Kyle frowned, looked off at the water. “I wish you weren’t so ashamed of me.”
“What? Oh, come on. Don’t be dramatic. I’m not ashamed of you.”
“You sure act like it sometimes.”
Jason put a hand on Kyle’s shoulder, gave it a squeeze. “I’m not. I promise. And I will tell them. When it’s the right time. I will.”
Kyle leaned into Jason’s touch and Jason felt him relax, the tension gone. “O.K.,” Kyle said quietly. Impulsively, Jason scooted forward and wrapped both arms around him, his hands on Kyle’s bare chest—as much physical contact as they’d ever had in public. He rested his chin on Kyle’s shoulder.
“I will. I promise. I will.” And Kyle seemed to relent.
The rest of the day was easy and relaxed, Kyle reading and Jason watching him, sometimes dozing off, the sounds of seagulls cawing and kids laughing in the surf creating a soothing kind of lullaby.
The coming out thing was not the only issue that Kyle pressed that summer. He was always pushing to go to Provincetown, but something about that place, about its supposedly unbridled gayness, scared Jason. He had refused all of Kyle’s pleas that they drive out and spend one of his days off there, but then, at the end of August, the Friday of Labor Day weekend, Kyle announced that it was his birthday (Jason wasn’t sure he was telling the truth) and that he was demanding that they go. So, after making sure his sister and his parents and everyone he knew would be nowhere near Provincetown that day, Jason agreed. Kyle yelped and jumped and gave Jason a kiss, saying, “You’re going to loooove it. You’ll be a total queen by the end of the day.”

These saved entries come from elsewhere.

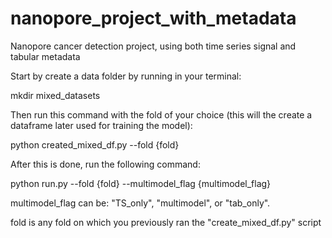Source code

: # nanopore_project_with_metadata
Nanopore cancer detection project, using both time series signal and tabular metadata

Start by create a data folder by running in your terminal:

mkdir mixed_datasets

Then run this command with the fold of your choice (this will the create a dataframe later used for training the model):

python created_mixed_df.py --fold {fold}

After this is done, run the following command:

python run.py --fold {fold} --multimodel_flag {multimodel_flag}

multimodel_flag can be: "TS_only", "multimodel", or "tab_only". 

fold is any fold on which you previously ran the "create_mixed_df.py" script
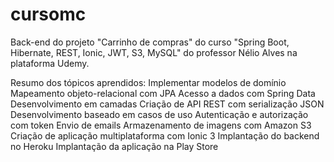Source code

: # cursomc
Back-end do projeto "Carrinho de compras" do curso "Spring Boot, Hibernate, REST, Ionic, JWT, S3, MySQL" do professor Nélio Alves na plataforma Udemy.

Resumo dos tópicos aprendidos:
Implementar modelos de domínio
Mapeamento objeto-relacional com JPA
Acesso a dados com Spring Data
Desenvolvimento em camadas
Criação de API REST com serialização JSON
Desenvolvimento baseado em casos de uso
Autenticação e autorização com token
Envio de emails
Armazenamento de imagens com Amazon S3
Criação de aplicação multiplataforma com Ionic 3
Implantação do backend no Heroku
Implantação da aplicação na Play Store

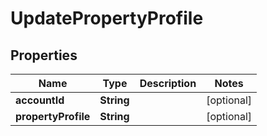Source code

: 

# UpdatePropertyProfile


## Properties

| Name | Type | Description | Notes |
|------------ | ------------- | ------------- | -------------|
|**accountId** | **String** |  |  [optional] |
|**propertyProfile** | **String** |  |  [optional] |



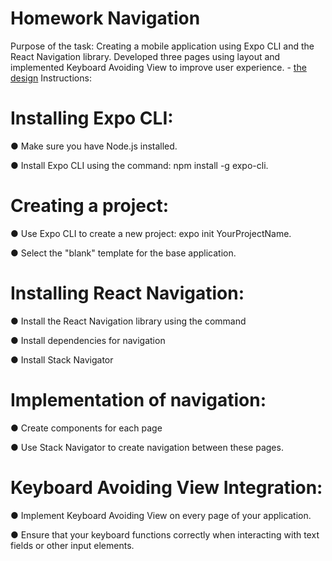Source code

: # Homework Navigation
Purpose of the task: Creating a mobile application using Expo CLI and the React Navigation library. Developed three pages using layout and implemented Keyboard Avoiding View to improve user experience. - [the design](https://www.figma.com/file/LTn0bZjWnrcL6GOtDDHi7q/Basic-mobile-app-design-(Community)?node-id=2%3A2&mode=dev)
Instructions:

# Installing Expo CLI:
● Make sure you have Node.js installed.

● Install Expo CLI using the command: npm install -g expo-cli.

# Creating a project:
● Use Expo CLI to create a new project: expo init YourProjectName.

● Select the "blank" template for the base application.

# Installing React Navigation:
● Install the React Navigation library using the command

● Install dependencies for navigation

● Install Stack Navigator

# Implementation of navigation:
● Create components for each page

● Use Stack Navigator to create navigation between these pages.

# Keyboard Avoiding View Integration:
● Implement Keyboard Avoiding View on every page of your application.

● Ensure that your keyboard functions correctly when interacting with text fields or other input elements.
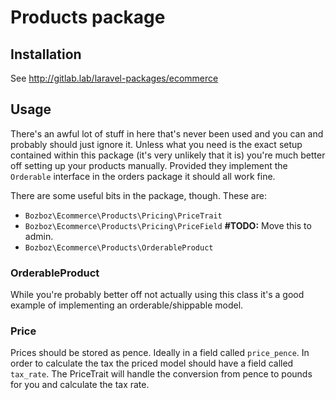 # Products package

## Installation

See http://gitlab.lab/laravel-packages/ecommerce

## Usage

There's an awful lot of stuff in here that's never been used and you can and probably should just ignore it. Unless what you need is the exact setup contained within this package (it's very unlikely that it is) you're much better off setting up your products manually. Provided they implement the `Orderable` interface in the orders package it should all work fine.

There are some useful bits in the package, though. These are:

- `Bozboz\Ecommerce\Products\Pricing\PriceTrait`
- `Bozboz\Ecommerce\Products\Pricing\PriceField` __\#TODO:__ Move this to admin.
- `Bozboz\Ecommerce\Products\OrderableProduct`

### OrderableProduct

While you're probably better off not actually using this class it's a good example of implementing an orderable/shippable model.

### Price

Prices should be stored as pence. Ideally in a field called `price_pence`. In order to calculate the tax the priced model should have a field called `tax_rate`. The PriceTrait will handle the conversion from pence to pounds for you and calculate the tax rate. 
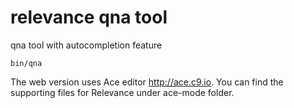# relevance qna tool

qna tool with autocompletion feature

    bin/qna


The web version uses Ace editor http://ace.c9.io. You can find the supporting files for Relevance under ace-mode folder.
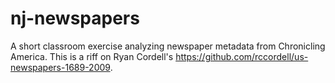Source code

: # nj-newspapers
A short classroom exercise analyzing newspaper metadata from Chronicling America. This is a riff on Ryan Cordell's <https://github.com/rccordell/us-newspapers-1689-2009>.
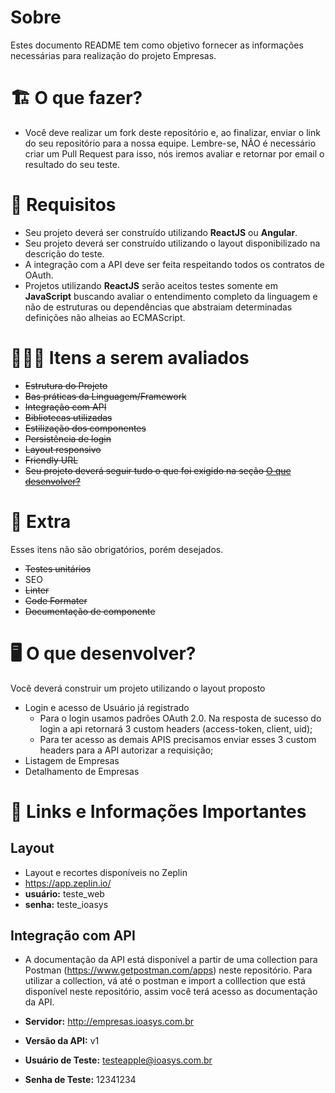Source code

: # Sobre

Estes documento README tem como objetivo fornecer as informações necessárias para realização do projeto Empresas.

# 🏗 O que fazer?

- Você deve realizar um fork deste repositório e, ao finalizar, enviar o link do seu repositório para a nossa equipe. Lembre-se, NÃO é necessário criar um Pull Request para isso, nós iremos avaliar e retornar por email o resultado do seu teste.

# 🚨 Requisitos

- Seu projeto deverá ser construído utilizando **ReactJS** ou **Angular**.
- Seu projeto deverá ser construído utilizando o layout disponibilizado na descrição do teste.
- A integração com a API deve ser feita respeitando todos os contratos de OAuth.
- Projetos utilizando **ReactJS** serão aceitos testes somente em **JavaScript** buscando avaliar o entendimento completo da linguagem e não de estruturas ou dependências que abstraiam determinadas definições não alheias ao ECMAScript.

# 🕵🏻‍♂️ Itens a serem avaliados

- ~~Estrutura do Projeto~~
- ~~Bas práticas da Linguagem/Framework~~
- ~~Integração com API~~
- ~~Bibliotecas utilizadas~~
- ~~Estilização dos componentes~~
- ~~Persistência de login~~
- ~~Layout responsivo~~
- ~~Friendly URL~~
- ~~Seu projeto deverá seguir tudo o que foi exigido na seção [O que desenvolver?](##--o-que-desenvolver)~~

# 🎁 Extra

Esses itens não são obrigatórios, porém desejados.

- ~~Testes unitários~~
- SEO
- ~~Linter~~
- ~~Code Formater~~
- ~~Documentação de componente~~

# 🖥 O que desenvolver?

Você deverá construir um projeto utilizando o layout proposto

- Login e acesso de Usuário já registrado
  - Para o login usamos padrões OAuth 2.0. Na resposta de sucesso do login a api retornará 3 custom headers (access-token, client, uid);
  - Para ter acesso as demais APIS precisamos enviar esses 3 custom headers para a API autorizar a requisição;
- Listagem de Empresas
- Detalhamento de Empresas

# 🔗 Links e Informações Importantes

## Layout

- Layout e recortes disponíveis no Zeplin
- https://app.zeplin.io/
- **usuário:** teste_web
- **senha:** teste_ioasys

## Integração com API

- A documentação da API está disponível a partir de uma collection para Postman (https://www.getpostman.com/apps) neste repositório. Para utilizar a collection, vá até o postman e import a colllection que está disponível neste repositório, assim você terá acesso as documentação da API.

- **Servidor:** http://empresas.ioasys.com.br
- **Versão da API:** v1
- **Usuário de Teste:** testeapple@ioasys.com.br
- **Senha de Teste:** 12341234
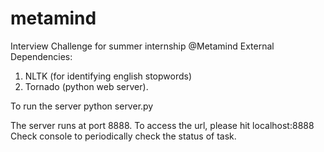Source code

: metamind
========

Interview Challenge for summer internship @Metamind
External Dependencies:
1. NLTK (for identifying english stopwords)
2. Tornado (python web server).

To run the server
python server.py

The server runs at port 8888. To access the url, please hit localhost:8888
Check console to periodically check the status of task.
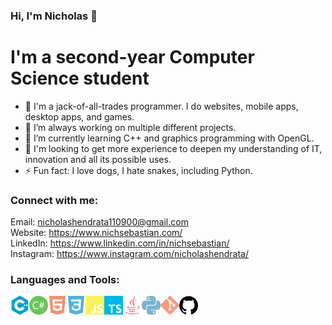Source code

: ### Hi, I'm Nicholas 👋

# I'm a second-year Computer Science student

- 💪 I'm a jack-of-all-trades programmer. I do websites, mobile apps, desktop apps, and games.
- 🔭 I’m always working on multiple different projects.
- 🌱 I’m currently learning C++ and graphics programming with OpenGL.
- 👯 I'm looking to get more experience to deepen my understanding of IT, innovation and all its possible uses.
- ⚡ Fun fact: I love dogs, I hate snakes, including Python.

### Connect with me:

Email: nicholashendrata110900@gmail.com <br/>
Website: https://www.nichsebastian.com/ <br/>
LinkedIn: https://www.linkedin.com/in/nichsebastian/ <br/>
Instagram: https://www.instagram.com/nicholashendrata/

### Languages and Tools:

<img align="left" alt="C++" width="30px" src="https://github.com/NicholasSebastian/NicholasSebastian/blob/master/cplusplus.svg" >
<img align="left" alt="C#" width="30px" src="https://github.com/NicholasSebastian/NicholasSebastian/blob/master/csharp.svg" >
<img align="left" alt="HTML5" width="30px" src="https://github.com/NicholasSebastian/NicholasSebastian/blob/master/html5.svg" />
<img align="left" alt="CSS3" width="30px" src="https://github.com/NicholasSebastian/NicholasSebastian/blob/master/css3.svg" />
<img align="left" alt="JavaScript" width="30px" src="https://github.com/NicholasSebastian/NicholasSebastian/blob/master/javascript.svg" />
<img align="left" alt="TypeScript" width="30px" src="https://github.com/NicholasSebastian/NicholasSebastian/blob/master/typescript.svg" />
<img align="left" alt="Java" width="30px" src="https://github.com/NicholasSebastian/NicholasSebastian/blob/master/java.svg" >
<img align="left" alt="Python" width="30px" src="https://github.com/NicholasSebastian/NicholasSebastian/blob/master/python.svg" >
<img align="left" alt="Git" width="30px" src="https://github.com/NicholasSebastian/NicholasSebastian/blob/master/git.svg" />
<img align="left" alt="GitHub" width="30px" src="https://github.com/NicholasSebastian/NicholasSebastian/blob/master/github.svg" />
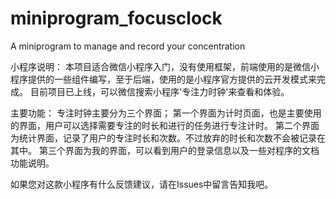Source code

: # miniprogram_focusclock
A miniprogram to manage and record your concentration

小程序说明：
本项目适合微信小程序入门，没有使用框架，前端使用的是微信小程序提供的一些组件编写，至于后端，使用的是小程序官方提供的云开发模式来完成。
目前项目已上线，可以微信搜索小程序'专注力时钟'来查看和体验。

主要功能：
专注时钟主要分为三个界面；
第一个界面为计时页面，也是主要使用的界面，用户可以选择需要专注的时长和进行的任务进行专注计时。
第二个界面为统计界面，记录了用户的专注时长和次数。不过放弃的时长和次数不会被记录在其中。
第三个界面为我的界面，可以看到用户的登录信息以及一些对程序的文档功能说明。


如果您对这款小程序有什么反馈建议，请在Issues中留言告知我吧。



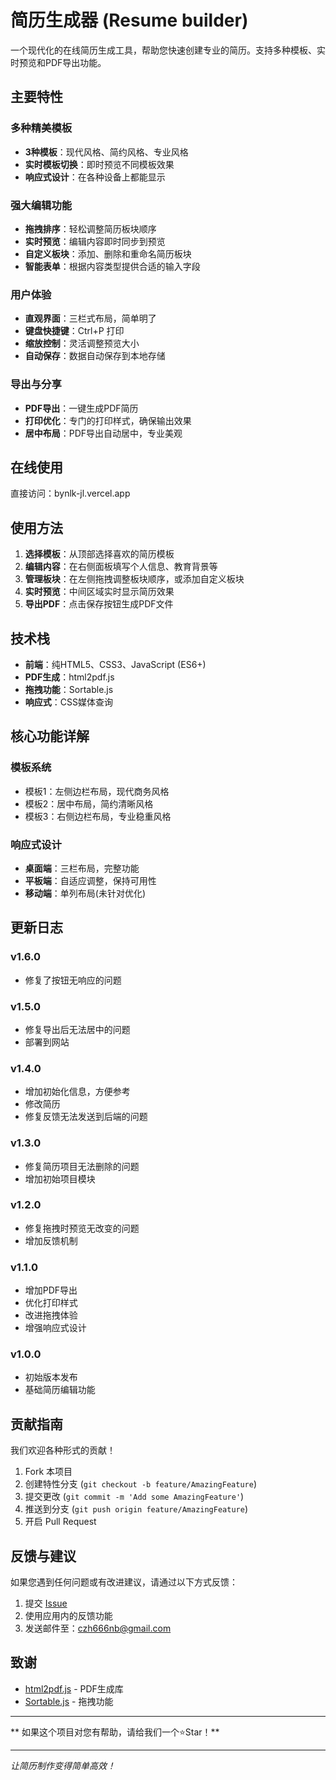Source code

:#  简历生成器 (Resume builder)

一个现代化的在线简历生成工具，帮助您快速创建专业的简历。支持多种模板、实时预览和PDF导出功能。

##  主要特性

###  多种精美模板
- **3种模板**：现代风格、简约风格、专业风格
- **实时模板切换**：即时预览不同模板效果
- **响应式设计**：在各种设备上都能显示

###  强大编辑功能
- **拖拽排序**：轻松调整简历板块顺序
- **实时预览**：编辑内容即时同步到预览
- **自定义板块**：添加、删除和重命名简历板块
- **智能表单**：根据内容类型提供合适的输入字段

###  用户体验
- **直观界面**：三栏式布局，简单明了
- **键盘快捷键**：Ctrl+P 打印
- **缩放控制**：灵活调整预览大小
- **自动保存**：数据自动保存到本地存储

###  导出与分享
- **PDF导出**：一键生成PDF简历
- **打印优化**：专门的打印样式，确保输出效果
- **居中布局**：PDF导出自动居中，专业美观

## 在线使用
直接访问：bynlk-jl.vercel.app

##  使用方法

1. **选择模板**：从顶部选择喜欢的简历模板
2. **编辑内容**：在右侧面板填写个人信息、教育背景等
3. **管理板块**：在左侧拖拽调整板块顺序，或添加自定义板块
4. **实时预览**：中间区域实时显示简历效果
5. **导出PDF**：点击保存按钮生成PDF文件

##  技术栈

- **前端**：纯HTML5、CSS3、JavaScript (ES6+)
- **PDF生成**：html2pdf.js
- **拖拽功能**：Sortable.js
- **响应式**：CSS媒体查询

## 核心功能详解

### 模板系统
- 模板1：左侧边栏布局，现代商务风格
- 模板2：居中布局，简约清晰风格  
- 模板3：右侧边栏布局，专业稳重风格

### 响应式设计
- **桌面端**：三栏布局，完整功能
- **平板端**：自适应调整，保持可用性
- **移动端**：单列布局(未针对优化)

##  更新日志

### v1.6.0
- 修复了按钮无响应的问题

### v1.5.0
- 修复导出后无法居中的问题
- 部署到网站

### v1.4.0
- 增加初始化信息，方便参考
- 修改简历
- 修复反馈无法发送到后端的问题
  
### v1.3.0
- 修复简历项目无法删除的问题
- 增加初始项目模块
  
### v1.2.0
-  修复拖拽时预览无改变的问题
-  增加反馈机制
  
### v1.1.0
- 增加PDF导出
- 优化打印样式
- 改进拖拽体验
- 增强响应式设计

### v1.0.0
-  初始版本发布
-  基础简历编辑功能

##  贡献指南

我们欢迎各种形式的贡献！

1. Fork 本项目
2. 创建特性分支 (`git checkout -b feature/AmazingFeature`)
3. 提交更改 (`git commit -m 'Add some AmazingFeature'`)
4. 推送到分支 (`git push origin feature/AmazingFeature`)
5. 开启 Pull Request

##  反馈与建议

如果您遇到任何问题或有改进建议，请通过以下方式反馈：

1. 提交 [Issue](https://github.com/277188/resume-builder/issues)
2. 使用应用内的反馈功能
3. 发送邮件至：czh666nb@gmail.com

##  致谢

- [html2pdf.js](https://github.com/eKoopmans/html2pdf.js) - PDF生成库
- [Sortable.js](https://github.com/SortableJS/Sortable) - 拖拽功能

---

** 如果这个项目对您有帮助，请给我们一个⭐Star！**

---

*让简历制作变得简单高效！* 
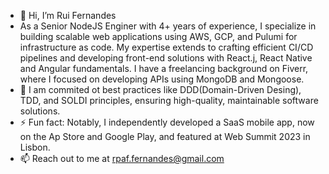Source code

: - 👋 Hi, I’m Rui Fernandes
- As a Senior NodeJS Enginer with 4+ years of experience, I specialize in building scalable web applications using AWS, GCP, and Pulumi for infrastructure as code.
  My expertise extends to crafting efficient CI/CD pipelines and developing front-end solutions with React.j, React Native and Angular fundamentals.
  I have a freelancing background on Fiverr, where I focused on developing APIs using MongoDB and Mongoose.
- 🌱 I am commited ot best practices like DDD(Domain-Driven Desing), TDD, and SOLDI principles, ensuring high-quality, maintainable software solutions.
- ⚡ Fun fact: Notably, I independently developed a SaaS mobile app, now on the Ap Store and Google Play, and featured at Web Summit 2023 in Lisbon.
- 📫 Reach out to me at rpaf.fernandes@gmail.com
<!---
ruifernandes0013/ruifernandes0013 is a ✨ special ✨ repository because its `README.md` (this file) appears on your GitHub profile.
You can click the Preview link to take a look at your changes.
--->
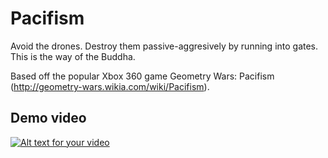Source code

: # Pacifism
Avoid the drones. Destroy them passive-aggresively by running into gates. This is the way of the Buddha.

Based off the popular Xbox 360 game Geometry Wars: Pacifism (http://geometry-wars.wikia.com/wiki/Pacifism).

## Demo video
[![Alt text for your video](https://img.youtube.com/vi/7QhuMYNK_HY/default.jpg)](https://youtu.be/7QhuMYNK_HY)
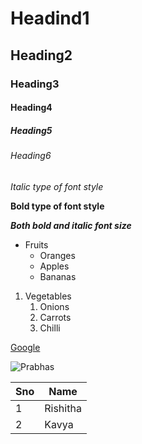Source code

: # Headind1
## Heading2
### Heading3
#### Heading4
##### Heading5
###### Heading6
*Italic type of font style*

**Bold type of font style**

***Both bold and italic font size***

* Fruits
  * Oranges
  * Apples
  * Bananas
 1. Vegetables
    1. Onions
    2. Carrots
    3. Chilli
 
 [Google](https://www.google.co.in/)
 
![Prabhas](https://mk0timesnextw7n7qiu0.kinstacdn.com/wp-content/uploads/2019/12/facts-you-must-know-about-prabhas-800x580.jpg)

Sno|Name
---|---
1|Rishitha
2|Kavya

Kyle picked Jason up early, but not so early that Alexa wasn’t at work and his parents weren’t playing a game of doubles at the club. Jason fretted over outfits, not wanting to stand out either way—to be too gay or too straight. He settled on a pair of shortish shorts, rolling the legs up once to get them the right length, and a tank top. Feeling a little brave, maybe because it was the end of summer and there was a sense of fuck it and finality in the air, Jason got a pair of scissors from the kitchen and cut the sleeve holes open a bit more, not so low that it would qualify as a “skank tank,” but low enough that, sure, he felt a little sexy.